Chaque dimanche de l’été, La Presse démystifie pour vous un concept économique ou financier.

Il s’agit d’un consensus chez les économistes : les échanges de biens, le commerce, enrichissent les sociétés. Pourtant, les commerçants ne produisent rien de tangible et, en résumant grossièrement, ne font que déplacer des marchandises. Pourquoi le libre-échange est-il considéré comme plus profitable que l’autarcie ? La réponse en six temps.

Spécialisation

Imaginons un individu très habile qui arriverait à produire tout ce dont il a besoin, de son blé jusqu’à ses vêtements, avec un talent particulier pour les meubles. Son voisin, vivant également en autarcie, fait un pain incomparable. Chacun a un intérêt manifeste à se concentrer sur l’activité dans laquelle il excelle. L’échange commercial n’est pas loin.

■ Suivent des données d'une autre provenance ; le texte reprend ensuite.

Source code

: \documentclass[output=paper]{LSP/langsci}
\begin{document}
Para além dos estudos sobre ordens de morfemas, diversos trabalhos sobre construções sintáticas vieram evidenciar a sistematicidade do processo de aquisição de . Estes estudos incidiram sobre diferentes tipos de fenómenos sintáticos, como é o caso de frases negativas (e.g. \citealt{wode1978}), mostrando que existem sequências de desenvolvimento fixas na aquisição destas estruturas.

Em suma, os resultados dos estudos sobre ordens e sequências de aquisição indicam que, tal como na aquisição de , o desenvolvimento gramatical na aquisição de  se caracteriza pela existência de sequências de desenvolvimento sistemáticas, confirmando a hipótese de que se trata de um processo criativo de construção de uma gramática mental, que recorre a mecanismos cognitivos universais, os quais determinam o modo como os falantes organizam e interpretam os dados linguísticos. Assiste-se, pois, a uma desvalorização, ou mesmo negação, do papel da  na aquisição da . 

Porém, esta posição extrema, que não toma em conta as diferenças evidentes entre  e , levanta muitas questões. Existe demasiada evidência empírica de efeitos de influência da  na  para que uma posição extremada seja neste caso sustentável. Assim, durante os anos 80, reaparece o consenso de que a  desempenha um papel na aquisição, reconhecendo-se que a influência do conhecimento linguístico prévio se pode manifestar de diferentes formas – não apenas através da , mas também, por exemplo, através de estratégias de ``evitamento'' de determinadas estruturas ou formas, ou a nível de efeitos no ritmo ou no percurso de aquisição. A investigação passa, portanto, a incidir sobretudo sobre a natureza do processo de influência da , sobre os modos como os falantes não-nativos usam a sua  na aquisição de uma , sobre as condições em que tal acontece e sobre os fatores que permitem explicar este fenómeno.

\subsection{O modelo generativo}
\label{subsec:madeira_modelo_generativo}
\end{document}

« À un moment donné, les gens ont commencé à se spécialiser, à devenir plus efficaces quand ils ne font qu’une chose, résume Mario Lavallée, professeur de finance à l’École de gestion de l’Université de Sherbrooke. C’est vrai au niveau des individus à l’intérieur d’un village, et c’est la même chose avec les pays. »

« Avantage comparatif »

Cet exemple un peu simpliste, c’est essentiellement la base d’une notion fondamentale en économie, appelée « loi des avantages comparatifs », formulée par David Ricardo en 1817. Cette loi est considérée comme « l’argument économique le plus général et le plus puissant pour démontrer l’intérêt de l’échange international et de la spécialisation », écrivent deux économistes, Bernard Lassudrie-Duchêne et Deniz Ünal-Kesenci.

La « preuve »

La démonstration théorique de David Ricardo peut sembler contre-intuitive. Nous la résumons quelque peu ici. Au Portugal, il faut 80 heures de travail pour produire une unité de vin, et 90 heures pour un drap. En Angleterre, c’est plutôt 120 heures pour le vin et 100 heures pour le drap. Le Portugal semble mieux loti et l’Angleterre n’a rien à offrir. Supposons que le Portugal se consacre seulement à la production du vin et achète ses draps de l’Angleterre. S’il arrive à obtenir un drap en échange d’une unité de vin, donc un produit qu’il met 90 heures à fabriquer contre un autre qui ne lui demande que 80 heures, il réalise un gain de 10 h de travail. Pour l’Angleterre, l’échange inverse – du vin pour son drap – lui permet de réaliser un meilleur gain, soit 20 h.

Distribution

L’autre gain de productivité inestimable que permet le commerce, c’est au chapitre de la distribution. L’avantage est évident : on remplace une nuée de clients et de producteurs éparpillés par un grossiste et des commerçants regroupés au même endroit. « C’est le concept de marché public », résume Mario Lavallée. Il y a un hic, cependant : l’impact environnemental lié au transport est bien plus élevé qu’avec les échanges locaux. « Quand on commence à en tenir compte, ça change l’équation, estime le professeur de finance. Mais on ne peut le faire seuls, il faut que ce soit mondial. »

Stabilité

L’œuf ou la poule ? Le commerce a besoin de stabilité, laquelle est renforcée par l’enrichissement qui est généré. « Ça prend un système légal pour encadrer les échanges, un État qui peut faire respecter les lois et les droits, dit M. Lavallée. Je n’irais pas investir dans un pays où je crois que le droit de propriété ne serait pas respecté… »

Inégalités

On l’a appelé le « paradoxe du libre-échange ». S’il est généralement admis que le commerce est globalement source de gains, la spécialisation entraîne des impacts sociaux douloureux. Un économiste américain, Frank Graham, a d’ailleurs ajouté en 1923 un célèbre article à la « loi des avantages comparatifs » en démontrant que certaines spécialisations, notamment agricoles, engendrent une baisse du niveau de vie. Et, laissé sans contrôle, le commerce mène à une concentration du capital, source d’inégalités qui menacent la paix sociale. « C’est l’État qui doit prendre en charge la répartition de la richesse, agir à titre d’arbitre, car le système capitaliste en est incapable », estime Michel Lavallée.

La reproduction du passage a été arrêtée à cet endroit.